According to the reviewed literature, this is the first study evaluating the strain distribution of microorganisms isolated from street food. From the PCR analysis, the isolates from each of Staphylococcus aureus, Enterococci species and Enterobacter aerogenes from street food were similar strains as shown by rep PCR with primer GTG5. The similar bands after from PCR analysis indicate that all isolates were similar strains and could have originated from a similar source; processing water, raw material and cooked food cross contamination or contamination from the body of food handlers’ into the food.

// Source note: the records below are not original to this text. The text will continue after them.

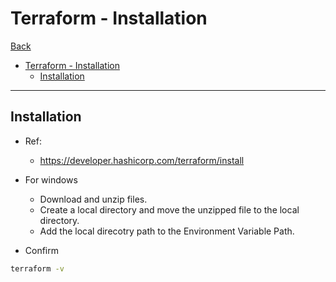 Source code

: # Terraform - Installation

[Back](../../README.md)

- [Terraform - Installation](#terraform---installation)
  - [Installation](#installation)

---

## Installation

- Ref:

  - https://developer.hashicorp.com/terraform/install

- For windows

  - Download and unzip files.
  - Create a local directory and move the unzipped file to the local directory.
  - Add the local direcotry path to the Environment Variable Path.

- Confirm

```sh
terraform -v
```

This is also the first study to evaluate the pathogenicity of Staphylococcus aureus strains in street food in Kenya. However, none of the isolates from the street food was seen to possess genes coding for production of staphylococcal enterotoxins sed and seg. The absence of the genes coding for production of the above staphylococcal enterotoxins implies the S. aureus isolated from street foods are not a likely threat to human health. The presence of the microorganisms is an indicator of poor hygiene and not necessarily a threat to human health. More studies are required to evaluate the safety of water used in the preparation of street foods of Nairobi and the evaluation of presence of other enterotoxins in the street food.

CONCLUSION


Most of the foods sampled and analyzed in this study including cereals, legumes, starchy roots, mixed dishes, legumes and meats from Enterprise, Ricky, Lunga lunga and Likoni roads met microbiological standards of ready to eat foods. The presence of unacceptable levels of coliforms and Staphylococcus aureus in the vegetables and S. aureus in meat (fish) from Nanyuki road suggest hygiene practices need be improved to assure food safety upon consumption. The vendors prepared and served the food which is mostly preferred hot and this factor combined with preparation on site could result in the safe street food as revealed by this study. Staphylococcus aureus isolated from street food do not possess enterotoxigenic genes that code for production of sed and seg. Street foods in Nairobi are therefore not likely to pose a public health risk through S. aureus enterotoxigenic food borne illness. The isolated microbial strains were found to be similar at molecular level, suggesting a similar source of contamination. This indicates the need to improve hygiene practices in the preparation and handling of street foods in order to avoid contamination resulting from this similar source.